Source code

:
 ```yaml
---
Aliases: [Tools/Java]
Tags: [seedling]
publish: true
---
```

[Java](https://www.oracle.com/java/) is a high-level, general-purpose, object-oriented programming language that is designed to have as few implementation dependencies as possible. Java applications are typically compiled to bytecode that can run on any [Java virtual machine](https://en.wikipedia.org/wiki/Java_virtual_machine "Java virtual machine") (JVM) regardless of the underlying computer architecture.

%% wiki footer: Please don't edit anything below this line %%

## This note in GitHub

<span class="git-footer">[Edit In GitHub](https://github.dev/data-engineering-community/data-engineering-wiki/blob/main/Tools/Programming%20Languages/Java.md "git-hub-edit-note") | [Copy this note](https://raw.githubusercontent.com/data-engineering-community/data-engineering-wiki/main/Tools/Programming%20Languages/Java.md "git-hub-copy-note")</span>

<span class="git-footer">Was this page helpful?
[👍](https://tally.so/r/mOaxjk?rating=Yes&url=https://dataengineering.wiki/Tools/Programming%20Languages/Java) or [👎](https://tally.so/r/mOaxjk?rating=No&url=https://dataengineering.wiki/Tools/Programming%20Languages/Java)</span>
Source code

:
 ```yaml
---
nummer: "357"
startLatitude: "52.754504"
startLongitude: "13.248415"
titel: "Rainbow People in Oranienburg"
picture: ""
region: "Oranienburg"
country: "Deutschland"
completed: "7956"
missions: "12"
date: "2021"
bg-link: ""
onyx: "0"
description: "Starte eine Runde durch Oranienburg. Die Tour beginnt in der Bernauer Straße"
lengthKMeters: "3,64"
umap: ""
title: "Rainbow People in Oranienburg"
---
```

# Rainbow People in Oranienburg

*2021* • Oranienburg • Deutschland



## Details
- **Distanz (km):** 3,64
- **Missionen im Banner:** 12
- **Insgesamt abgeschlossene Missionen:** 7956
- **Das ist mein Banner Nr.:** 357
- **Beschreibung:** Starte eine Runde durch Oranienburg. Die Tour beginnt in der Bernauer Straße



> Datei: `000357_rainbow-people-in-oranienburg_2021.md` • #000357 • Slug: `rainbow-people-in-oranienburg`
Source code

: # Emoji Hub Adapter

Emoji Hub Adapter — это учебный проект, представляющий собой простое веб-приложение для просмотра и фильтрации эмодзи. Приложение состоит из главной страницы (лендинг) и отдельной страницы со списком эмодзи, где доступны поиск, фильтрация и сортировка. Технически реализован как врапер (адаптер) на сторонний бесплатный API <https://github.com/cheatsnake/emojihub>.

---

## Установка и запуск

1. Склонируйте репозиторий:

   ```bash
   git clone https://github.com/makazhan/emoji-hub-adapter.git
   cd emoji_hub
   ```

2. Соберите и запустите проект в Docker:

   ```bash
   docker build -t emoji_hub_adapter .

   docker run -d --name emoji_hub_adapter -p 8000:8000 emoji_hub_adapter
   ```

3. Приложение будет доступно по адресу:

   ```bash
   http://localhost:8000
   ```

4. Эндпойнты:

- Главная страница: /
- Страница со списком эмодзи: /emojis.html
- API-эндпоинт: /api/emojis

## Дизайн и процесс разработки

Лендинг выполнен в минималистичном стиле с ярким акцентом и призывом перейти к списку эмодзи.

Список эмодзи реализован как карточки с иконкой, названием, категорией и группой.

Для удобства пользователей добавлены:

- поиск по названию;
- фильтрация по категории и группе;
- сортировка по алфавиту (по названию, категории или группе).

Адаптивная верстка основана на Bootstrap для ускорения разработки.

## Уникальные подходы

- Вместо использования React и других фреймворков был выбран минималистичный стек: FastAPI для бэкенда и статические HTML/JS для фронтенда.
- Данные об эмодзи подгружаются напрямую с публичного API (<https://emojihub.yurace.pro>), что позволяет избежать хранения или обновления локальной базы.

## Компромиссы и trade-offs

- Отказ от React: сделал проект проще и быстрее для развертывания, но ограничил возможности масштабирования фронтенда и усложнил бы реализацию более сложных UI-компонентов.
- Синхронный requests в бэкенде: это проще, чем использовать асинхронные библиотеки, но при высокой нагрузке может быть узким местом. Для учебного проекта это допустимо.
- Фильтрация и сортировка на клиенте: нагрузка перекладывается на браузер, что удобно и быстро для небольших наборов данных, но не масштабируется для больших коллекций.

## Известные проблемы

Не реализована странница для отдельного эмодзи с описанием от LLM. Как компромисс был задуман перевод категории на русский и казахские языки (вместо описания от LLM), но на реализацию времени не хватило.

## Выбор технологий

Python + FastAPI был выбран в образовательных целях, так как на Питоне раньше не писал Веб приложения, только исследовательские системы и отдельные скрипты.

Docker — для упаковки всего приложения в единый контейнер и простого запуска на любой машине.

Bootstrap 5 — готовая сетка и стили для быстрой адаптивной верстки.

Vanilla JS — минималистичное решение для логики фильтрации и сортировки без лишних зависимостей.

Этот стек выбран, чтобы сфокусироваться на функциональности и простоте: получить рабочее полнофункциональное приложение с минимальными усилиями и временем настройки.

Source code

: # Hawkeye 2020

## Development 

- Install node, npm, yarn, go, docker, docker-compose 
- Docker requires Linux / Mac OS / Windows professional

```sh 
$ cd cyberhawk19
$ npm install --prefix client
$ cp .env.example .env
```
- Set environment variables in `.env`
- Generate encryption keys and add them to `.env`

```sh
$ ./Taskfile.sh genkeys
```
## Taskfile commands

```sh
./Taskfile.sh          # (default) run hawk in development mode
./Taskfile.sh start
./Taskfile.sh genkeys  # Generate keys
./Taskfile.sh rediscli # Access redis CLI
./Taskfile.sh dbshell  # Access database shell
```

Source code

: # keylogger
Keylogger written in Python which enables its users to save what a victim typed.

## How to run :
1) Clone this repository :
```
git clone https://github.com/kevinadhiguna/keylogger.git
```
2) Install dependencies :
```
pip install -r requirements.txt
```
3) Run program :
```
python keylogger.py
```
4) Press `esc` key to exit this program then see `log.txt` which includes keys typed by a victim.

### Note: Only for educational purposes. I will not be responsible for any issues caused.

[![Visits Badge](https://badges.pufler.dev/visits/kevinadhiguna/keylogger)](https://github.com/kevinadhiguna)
++++++
Task prompt » What you return should be the lines from the start of the data through the line with "## This note in GitHub", quoted exactly and nothing more.

Answer for the task »
Source code

:
 ```yaml
---
Aliases: [Tools/Java]
Tags: [seedling]
publish: true
---
```

[Java](https://www.oracle.com/java/) is a high-level, general-purpose, object-oriented programming language that is designed to have as few implementation dependencies as possible. Java applications are typically compiled to bytecode that can run on any [Java virtual machine](https://en.wikipedia.org/wiki/Java_virtual_machine "Java virtual machine") (JVM) regardless of the underlying computer architecture.

%% wiki footer: Please don't edit anything below this line %%

## This note in GitHub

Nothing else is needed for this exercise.